A comparison of the local anesthetic efficacy of the extraoral versus the intraoral infraorbital nerve block.

机构信息

College of Dentistry, The Ohio State University, Columbus, Ohio 43210, USA.

出版信息

J Am Dent Assoc. 2010 Feb;141(2):185-92. doi: 10.14219/jada.archive.2010.0137.
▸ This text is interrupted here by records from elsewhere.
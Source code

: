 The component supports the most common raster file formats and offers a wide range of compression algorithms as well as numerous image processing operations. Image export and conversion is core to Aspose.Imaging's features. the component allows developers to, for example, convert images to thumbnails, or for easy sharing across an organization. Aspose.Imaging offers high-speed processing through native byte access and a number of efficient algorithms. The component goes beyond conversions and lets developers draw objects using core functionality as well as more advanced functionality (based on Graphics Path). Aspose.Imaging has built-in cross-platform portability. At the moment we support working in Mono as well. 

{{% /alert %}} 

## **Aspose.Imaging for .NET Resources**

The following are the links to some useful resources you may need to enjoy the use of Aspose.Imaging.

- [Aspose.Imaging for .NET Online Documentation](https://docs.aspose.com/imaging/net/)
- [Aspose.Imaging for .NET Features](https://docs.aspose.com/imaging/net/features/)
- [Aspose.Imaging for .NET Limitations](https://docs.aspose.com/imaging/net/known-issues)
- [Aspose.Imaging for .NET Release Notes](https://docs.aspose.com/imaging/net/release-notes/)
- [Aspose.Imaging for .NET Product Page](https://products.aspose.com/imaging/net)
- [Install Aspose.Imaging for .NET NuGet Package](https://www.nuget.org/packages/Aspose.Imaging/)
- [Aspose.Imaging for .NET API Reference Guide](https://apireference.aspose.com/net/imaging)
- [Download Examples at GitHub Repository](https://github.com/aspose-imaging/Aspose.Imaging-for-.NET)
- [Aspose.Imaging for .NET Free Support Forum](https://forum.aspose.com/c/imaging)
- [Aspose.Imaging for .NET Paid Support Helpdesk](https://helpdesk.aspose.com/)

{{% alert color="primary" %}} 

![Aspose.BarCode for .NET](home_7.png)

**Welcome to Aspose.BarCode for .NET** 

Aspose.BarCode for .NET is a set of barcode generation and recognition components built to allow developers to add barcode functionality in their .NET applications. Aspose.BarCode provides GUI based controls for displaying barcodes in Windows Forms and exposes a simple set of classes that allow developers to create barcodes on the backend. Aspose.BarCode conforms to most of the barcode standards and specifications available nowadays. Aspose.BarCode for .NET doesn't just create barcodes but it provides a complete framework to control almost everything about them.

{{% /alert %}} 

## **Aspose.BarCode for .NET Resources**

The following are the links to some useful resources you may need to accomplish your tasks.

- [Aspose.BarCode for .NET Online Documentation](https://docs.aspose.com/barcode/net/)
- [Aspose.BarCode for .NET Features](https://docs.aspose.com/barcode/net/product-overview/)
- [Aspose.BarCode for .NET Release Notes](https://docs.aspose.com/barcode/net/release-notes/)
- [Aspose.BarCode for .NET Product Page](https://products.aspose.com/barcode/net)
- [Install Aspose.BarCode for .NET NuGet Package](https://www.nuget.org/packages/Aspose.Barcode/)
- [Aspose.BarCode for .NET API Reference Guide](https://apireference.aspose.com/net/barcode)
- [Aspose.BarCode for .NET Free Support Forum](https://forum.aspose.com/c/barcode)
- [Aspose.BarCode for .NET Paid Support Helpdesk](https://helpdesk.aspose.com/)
DOI:10.14219/jada.archive.2010.0137
PMID:20123877
Abstract

BACKGROUND

The efficacy of the extraoral infraorbital nerve block has not been studied sufficiently to ensure its appropriate clinical use. To compare the local anesthetic efficacy of the extraoral versus the intraoral infraorbital nerve block, the authors conducted a prospective, randomized crossover study.

METHODS

Forty adult participants randomly received extraoral infraorbital nerve blocks of 1.8 milliliters of 2 percent lidocaine with 1:100,000 epinephrine at one appointment and intraoral infraorbital nerve blocks of 1.8 mL of 2 percent lidocaine with 1:100,000 epinephrine at another appointment in a crossover design. After administering the injections, the authors used an electric pulp tester to assess the maxillary central and lateral incisors, canine, premolars and first molar for pulpal anesthesia in four-minute cycles for 60 minutes. They considered anesthesia to be successful when the participant had no response to two consecutive 80 readings (the maximum output) with the electric pulp tester.

CONCLUSIONS

The authors found that the extraoral and intraoral infraorbital nerve blocks were ineffective in providing profound pulpal anesthesia of the maxillary central incisor (15 percent success rate) and lateral incisor (22 percent success rate). The pulpal anesthesia success rate was 92 percent for the canine for both types of nerve blocks, 80 to 90 percent for first and second premolars and 65 to 70 percent for the first molar, with no significant differences (P < .05) between the two nerve blocks. Pulpal anesthesia did not last for an hour in any of the teeth. Needle insertion pain and postoperative sequelae were more common after the extraoral infraorbital nerve block was administered.

CLINICAL IMPLICATIONS

Both nerve blocks would be ineffective in the central and lateral incisors. Both nerve blocks would be somewhat successful in the canine and premolars but not in the first molar.

摘要

背景

眶下神经的眶外注射的疗效尚未得到充分研究,无法确保其在临床上的合理应用。为比较眶外和眶内注射的局部麻醉效果,作者进行了一项前瞻性、随机交叉研究。

方法

40 名成年参与者在交叉设计中,随机在一次就诊时接受 1.8 毫升 2%利多卡因加 1:100000 肾上腺素的眶外神经阻滞,另一次就诊时接受 1.8 毫升 2%利多卡因加 1:100000 肾上腺素的眶内神经阻滞。注射后,作者使用电活力计在 60 分钟内每 4 分钟评估上颌中切牙、侧切牙、尖牙、前磨牙和第一磨牙的牙髓麻醉情况,共评估 60 分钟。当参与者用电活力计连续两次 80 读数(最大输出)均无反应时,作者认为麻醉成功。

结论

作者发现眶外和眶内神经阻滞均无法有效提供上颌中切牙(成功率 15%)和侧切牙(成功率 22%)的深度牙髓麻醉。两种神经阻滞的尖牙牙髓麻醉成功率均为 92%,第一和第二前磨牙为 80%至 90%,第一磨牙为 65%至 70%,两种神经阻滞之间无显著差异(P<.05)。任何牙齿的牙髓麻醉均未持续 1 小时。眶外神经阻滞后,针插入疼痛和术后后遗症更为常见。

临床意义

两种神经阻滞在中切牙和侧切牙均无效。两种神经阻滞在尖牙和前磨牙中会有些效果,但在第一磨牙中无效。